IH: I’m interested in some of the ones growing out of their seed stages and into Series A. You have Lab Genius and GTN for example. Something I found interesting was that the Y Combinator summer class last year had about 25% bio companies. And a year before they had zero. I haven’t done the exercise of looking through a portfolio of all the seed funds in Europe, but Entrepreneur First now has much more bio in their cohort, some of the investors like Kindred, their portfolios have increasing numbers of deep tech companies. You also have funds like Blue Yard in Germany, where they are only focused on deep tech, whether it’s bio or quantum or whatever else. And that’s what happens, right – the seed investments come in first and a trend is spotted, and then the A investors start getting interested. I would worry if, all of a sudden, the Y Combinator class, and the other influential seed players, reduced their interest. That would be a worrying signal as they are helping drive this recent growth of the industry in general.
GM: Ok, final question – what conferences and events in 2019 will you be attending or keeping an eye on?
IH: I should start by saying I don’t think there’s actually a good event that is focused on this space that is a global one.

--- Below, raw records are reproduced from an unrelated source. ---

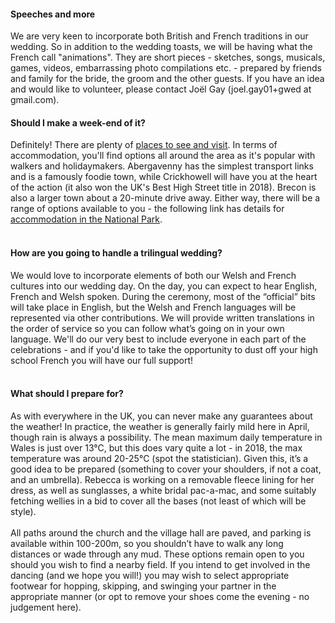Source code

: <h4>Speeches and more</h4>
We are very keen to incorporate both British and French traditions in our wedding. So in addition to the wedding toasts, we will be having what the French call "animations". They are short pieces - sketches, songs, musicals, games, videos, embarrassing photo compilations etc. - prepared by friends and family for the bride, the groom and the other guests. If you have an idea and would like to volunteer, please contact Joël Gay (joel.gay01+gwed at gmail.com).

<h4>Should I make a week-end of it?</h4>

Definitely! There are plenty of <a href="https://www.breconbeacons.org/things-to-do" target="_blank">places to see and visit</a>. In terms of accommodation, you'll find options all around the area as it's popular with walkers and holidaymakers. Abergavenny has the simplest transport links and is a famously foodie town, while Crickhowell will have you at the heart of the action (it also won the UK's Best High Street title in 2018). Brecon is also a larger town about a 20-minute drive away. Either way, there will be a range of options available to you - the following link has details for <a href="https://www.breconbeacons.org/where-to-stay" target="_blank">accommodation in the National Park</a>. 
<br><br>
<h4>How are you going to handle a trilingual wedding?</h4>
We would love to incorporate elements of both our Welsh and French cultures into our wedding day. On the day, you can expect to hear English, French and Welsh spoken. During the ceremony, most of the “official” bits will take place in English, but the Welsh and French languages will be represented via other contributions. We will provide written translations in the order of service so you can follow what’s going on in your own language. We'll do our very best to include everyone in each part of the celebrations - and if you'd like to take the opportunity to dust off your high school French you will have our full support!
<br><br>
<h4>What should I prepare for?</h4>
As with everywhere in the UK, you can never make any guarantees about the weather! 
In practice, the weather is generally fairly mild here in April, though rain is always a possibility. The mean maximum daily temperature in Wales is just over 13°C, but this does vary quite a lot - in 2018, the max temperature was around 20-25°C (spot the statistician). Given this, it’s a good idea to be prepared (something to cover your shoulders, if not a coat, and an umbrella). Rebecca is working on a removable fleece lining for her dress, as well as sunglasses, a white bridal pac-a-mac, and some suitably fetching wellies in a bid to cover all the bases (not least of which will be style).
<br><br>
All paths around the church and the village hall are paved, and parking is available within 100-200m, so you shouldn’t have to walk any long distances or wade through any mud. These options remain open to you should you wish to find a nearby field. If you intend to get involved in the dancing (and we hope you will!) you may wish to select appropriate footwear for hopping, skipping, and swinging your partner in the appropriate manner (or opt to remove your shoes come the evening - no judgement here).
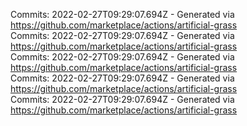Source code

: Commits: 2022-02-27T09:29:07.694Z - Generated via https://github.com/marketplace/actions/artificial-grass
<br>
Commits: 2022-02-27T09:29:07.694Z - Generated via https://github.com/marketplace/actions/artificial-grass
<br>
Commits: 2022-02-27T09:29:07.694Z - Generated via https://github.com/marketplace/actions/artificial-grass
<br>
Commits: 2022-02-27T09:29:07.694Z - Generated via https://github.com/marketplace/actions/artificial-grass
<br>
Commits: 2022-02-27T09:29:07.694Z - Generated via https://github.com/marketplace/actions/artificial-grass
<br>
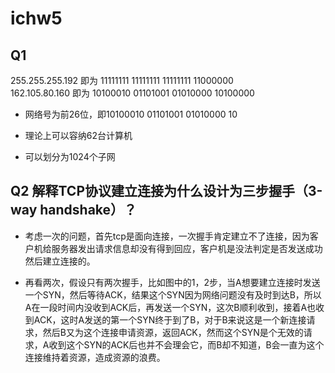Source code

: # ichw5
## Q1
255.255.255.192 即为 11111111 11111111 11111111 11000000  
162.105.80.160 即为 10100010 01101001 01010000 10100000 

- 网络号为前26位，即10100010 01101001 01010000 10

- 理论上可以容纳62台计算机

- 可以划分为1024个子网

## Q2 解释TCP协议建立连接为什么设计为三步握手（3-way handshake）？
- 考虑一次的问题，首先tcp是面向连接，一次握手肯定建立不了连接，因为客户机给服务器发出请求信息却没有得到回应，客户机是没法判定是否发送成功然后建立连接的。

- 再看两次，假设只有两次握手，比如图中的1，2步，当A想要建立连接时发送一个SYN，然后等待ACK，结果这个SYN因为网络问题没有及时到达B，所以A在一段时间内没收到ACK后，再发送一个SYN，这次B顺利收到，接着A也收到ACK，这时A发送的第一个SYN终于到了B，对于B来说这是一个新连接请求，然后B又为这个连接申请资源，返回ACK，然而这个SYN是个无效的请求，A收到这个SYN的ACK后也并不会理会它，而B却不知道，B会一直为这个连接维持着资源，造成资源的浪费。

I think you can capture it by going to various events, of course, but not one that captures the full sector. The J.P. Morgan Healthcare Conference is the big one. You have Health 2.0 in the U.S., their annual event. For the more specific biotech stuff, you have to go to more specific science conferences. And then there’s obviously for AI more broadly, there’s NeurIPS; for healthcare IT, there’s HIMSS. In London there’s RAAIS, and then there’s Hello Tomorrow in Paris which is increasingly good at capturing the deep tech space.